** Update this issue has been fixed in MX 15.34 **
I am writing this to help others understand and explain the bug in the DHCP relay MX64 implementation.
Client had a IoT device that would work fine for 1 day and the next day it would loose network connectivity completely (would not ping) , the only way to fix the issue was to restart the client IoT device, all other clients were fine on the same network.
After some head scratching and some observations over a couple of days, I realized the client was stopping exactly 24 hours after it was rebooted. I checked the DHCP lease time and it was set to 24 hours. I changed to 48 hours and sure enough the client stopped working 48 hours later, so I was on to something. All other clients were fine so what was special about this client?
Out came the wire-shark toolkit, using Meraki gear is great as you can take pcap trace at any point in the network and load into wire-shark.
This network did not have a local DHCP server it was using a DHCP relay (Cisco DHCP helper address) to a Meraki MX64 on another subnet running a DHCP server service.
Now this device did have a DHCP reservation.
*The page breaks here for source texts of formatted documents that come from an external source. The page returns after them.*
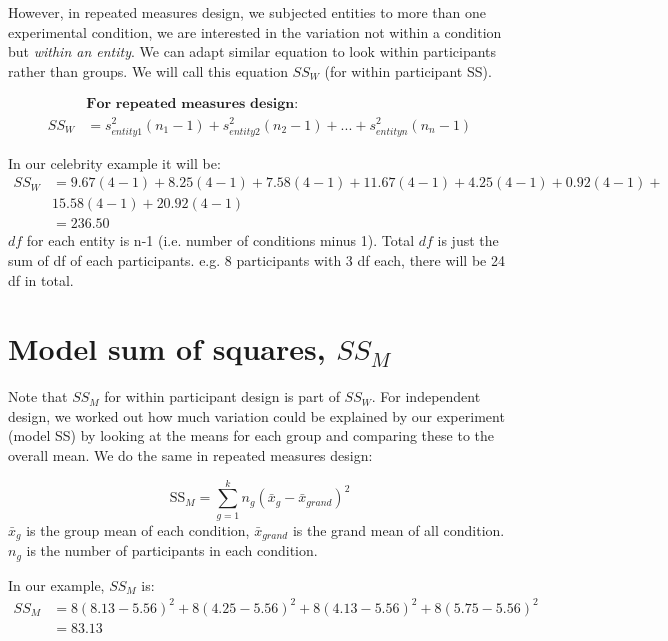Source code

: However, in repeated measures design, we subjected entities to more than one experimental condition, we are interested in the variation not within a condition but \emph{within an entity}. We can adapt similar equation to look within participants rather than groups. We will call this equation $SS_W$ (for within participant SS).

\begin{equation}
\begin{split}
&\textbf{For repeated measures design}: \\
SS_W &= s^2_{entity1}(n_1 - 1) +  s^2_{entity2}(n_2 - 1) + ... +  s^2_{entity n}(n_n - 1)
\end{split}
\end{equation}

In our celebrity example it will be: 
\begin{equation*}
\begin{split}
SS_W & = 9.67(4-1) + 8.25(4-1) + 7.58(4-1) + 11.67(4-1) + 4.25(4-1) + 0.92(4-1) + \\
& 15.58(4-1) + 20.92(4-1) \\
& = 236.50
\end{split}
\end{equation*}
$df$ for each entity is n-1 (i.e. number of conditions minus 1). Total $df$ is just the sum of df of each participants. e.g. 8 participants with 3 df each, there will be 24 df in total. 

\section{Model sum of squares, $SS_M$}
Note that $SS_M$ for within participant design is part of $SS_W$. For independent design, we worked out how much variation could be explained by our experiment (model SS) by looking at the means for each group and comparing these to the overall mean. We do the same in repeated measures design:

\begin{equation}
\text{SS}_M = \sum^k_{g=1} n_g(\bar{x}_g - \bar{x}_{grand})^2
\end{equation}
$\bar{x}_g$ is the group mean of each condition, $\bar{x}_{grand}$ is the grand mean of all condition. $n_g$ is the number of participants in each condition.

In our example, $SS_M$ is:
\begin{equation*}
\begin{split}
SS_M & = 8(8.13-5.56)^2 + 8(4.25-5.56)^2 + 8(4.13-5.56)^2 + 8(5.75-5.56)^2\\
& = 83.13
\end{split}
\end{equation*}

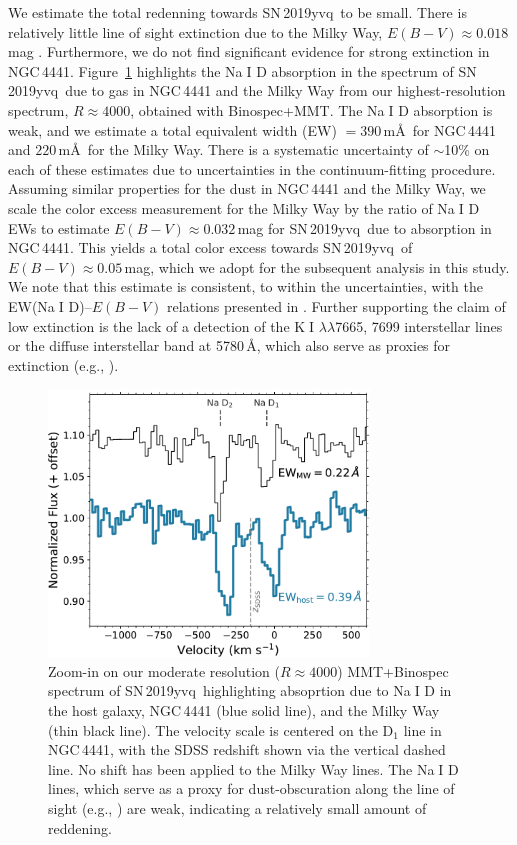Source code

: \documentclass[twocolumn]{aastex63}
\def\ion#1#2{#1$\;${\footnotesize\rm{#2}}\relax}
\newcommand{\sn}{SN\,2019yvq}
\begin{document}
We estimate the total redenning towards \sn\ to be small. There is relatively
little line of sight extinction due to the Milky Way, $E(B-V) \approx
0.018$\,mag \citep{Schlafly11, Schlegel98}. Furthermore, we do not find
significant evidence for strong extinction in NGC\,4441. Figure~\ref{fig:NaD}
highlights the \ion{Na}{I} D absorption in the spectrum of \sn\ due to gas in
NGC\,4441 and the Milky Way from our highest-resolution spectrum, $R \approx
4000$, obtained with Binospec+MMT. The \ion{Na}{I} D absorption is weak, and
we estimate a total equivalent width (EW) $= 390$\,m\AA\ for NGC\,4441 and
$220$\,m\AA\ for the Milky Way. There is a systematic uncertainty of
$\sim$10\% on each of these estimates due to uncertainties in the
continuum-fitting procedure. Assuming similar properties for the dust in
NGC\,4441 and the Milky Way, we scale the color excess measurement for the
Milky Way by the ratio of \ion{Na}{I} D EWs to estimate $E(B-V) \approx
0.032$\,mag for \sn\ due to absorption in NGC\,4441. This yields a total
color excess towards \sn\ of $E(B-V) \approx 0.05$\,mag, which we adopt for
the subsequent analysis in this study. We note that this estimate is
consistent, to within the uncertainties, with the EW(\ion{Na}{I} D)--$E(B-V)$
relations presented in \citet{Poznanski12}. Further supporting the claim of
low extinction is the lack of a detection of the \ion{K}{I}
$\lambda\lambda$7665, 7699 interstellar lines or the diffuse interstellar
band at 5780\,\AA, which also serve as proxies for extinction (e.g.,
\citealt{Phillips13}).

\begin{figure}
    \centering
    \includegraphics[width=3.35in]{./figures/NaD.pdf}
    \caption{Zoom-in on our moderate resolution ($R \approx 4000$)
    MMT+Binospec spectrum of \sn\ highlighting absoprtion due to \ion{Na}{I}
    D in the host galaxy, NGC\,4441 (blue solid line), and the Milky Way
    (thin black line). The velocity scale is centered on the D$_1$ line in
    NGC\,4441, with the SDSS redshift shown via the vertical dashed line. No
    shift has been applied to the Milky Way lines. The \ion{Na}{I} D lines,
    which serve as a proxy for dust-obscuration along the line of sight
    (e.g., \citealt{Poznanski12,Phillips13}) are weak, indicating a
    relatively small amount of reddening.}
    \label{fig:NaD}
\end{figure}
\end{document}
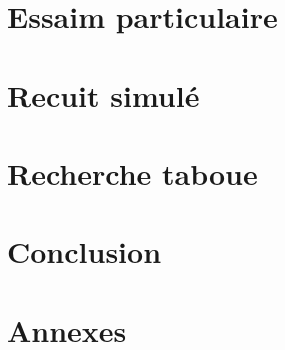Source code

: \documentclass{librairies/lib}
\begin{document}
    


    \newpage

    \section{Essaim particulaire}\label{sec:essaim-particulaire}

    


    \newpage

    \section{Recuit simulé}\label{sec:recuit-simule}

    


    \newpage

    \section{Recherche taboue}\label{sec:recherche-taboue}

    


    \newpage



    \section{Conclusion}\label{sec:conclusion}

    

    \newpage




    \section*{Annexes}





    \printglossaries


    \newpage

    \listoffigures




    \newpage



    
    
\end{document}
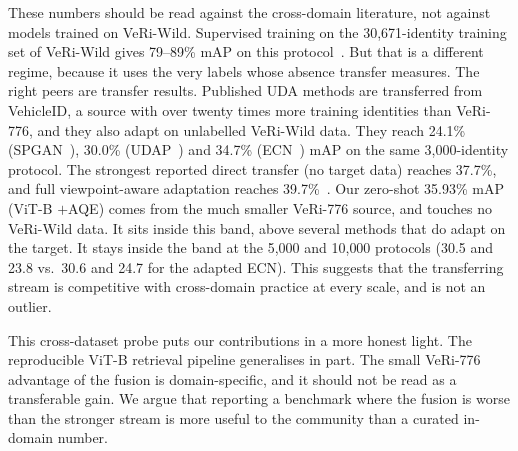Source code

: These numbers should be read against the cross-domain literature, not against models trained on VeRi-Wild. Supervised training on the 30{,}671-identity training set of VeRi-Wild gives 79--89\% mAP on this protocol~\cite{lou2019veriwild,lu2025clipsenet,benmabrouk2026genlimits}. But that is a different regime, because it uses the very labels whose absence transfer measures. The right peers are transfer results. Published UDA methods are transferred from VehicleID, a source with over twenty times more training identities than VeRi-776, and they also adapt on unlabelled VeRi-Wild data. They reach 24.1\% (SPGAN~\cite{deng2018spgan}), 30.0\% (UDAP~\cite{song2020udap}) and 34.7\% (ECN~\cite{zhong2019ecn}) mAP on the same 3{,}000-identity protocol. The strongest reported direct transfer (no target data) reaches 37.7\%, and full viewpoint-aware adaptation reaches 39.7\%~\cite{zheng2020vapc}. Our zero-shot 35.93\% mAP (ViT-B $+$AQE) comes from the much smaller VeRi-776 source, and touches no VeRi-Wild data. It sits inside this band, above several methods that do adapt on the target. It stays inside the band at the 5{,}000 and 10{,}000 protocols (30.5 and 23.8 vs.\ 30.6 and 24.7 for the adapted ECN). This suggests that the transferring stream is competitive with cross-domain practice at every scale, and is not an outlier.

This cross-dataset probe puts our contributions in a more honest light. The reproducible ViT-B retrieval pipeline generalises in part. The small VeRi-776 advantage of the fusion is domain-specific, and it should not be read as a transferable gain. We argue that reporting a benchmark where the fusion is worse than the stronger stream is more useful to the community than a curated in-domain number.
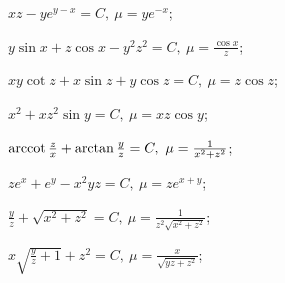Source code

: \begin{enumsols}
		\label{sol:nonlinsys_pfaff:int_factor_hard}
		\item \( xz - y e^{y-x} = C, ~ \mu = y e^{-x} \); \sfill %
		\item \( y \sin{x} + z \cos{x} - y^2 z^2 = C, ~ \mu = \frac{\cos{x}}{z} \); \sfill %
		\item \( xy \cot{z} + x \sin{z} + y \cos{z} = C, ~ \mu = z \cos{z} \); \sfill %
		\item \( x^2 + xz^2 \sin{y} = C, ~ \mu = xz \cos{y} \); \sfill %
		\item \( \operatorname{arccot}{\frac{z}{x}} + \arctan{\frac{y}{z}} = C, ~ \mu = \frac{1}{x^2 + z^2} \); \sfill %
		\item \( z e^x + e^y - x^2 yz = C, ~ \mu = z e^{x + y} \); \sfill %
		\item \( \frac{y}{z} + \sqrt{x^2 + z^2} = C, ~ \mu = \frac{1}{z^2 \sqrt{x^2 + z^2}} \); \sfill %
		\item \( x \sqrt{\frac{y}{z} + 1} + z^2 = C, ~ \mu = \frac{x}{\sqrt{yz + z^2}} \); \sfill %

	\end{enumsols}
Maybe this was the issue ??
Below is a diagram of the network (with identifying bits removed)
The IoT device does a broadcast for a DHCP address and the layer 3 switch then sends this packet as a uni-cast to x.y .4.1 the dhcp server.
After looking at the .pcap the initial DHCP request and reply worked initially, but when it came to renewal time the device would ask to renew and nothing would come back and then eventually the client would stop and unbind the existing ip address.
I needed to get a trace at the DHCP server. When I did this the server was replying at renewal but with a NAK and with the address of 255.255.255.255 the device would never see the NAK, as the address was a broadcast on the x.y.4.0/24 subnet and the device was on the x.y.1.0/24 subnet. To me it seemed common sense that this needed to be a uni-cast not a broadcast to get through the routers.
I opened a case with Meraki (04855962) to ask them why. This was very frustrating as after an hour working with the engineer and getting all the captures, they went off shift and I had to start again with another engineer. (the difference between working with Meraki compared to Cisco TAC)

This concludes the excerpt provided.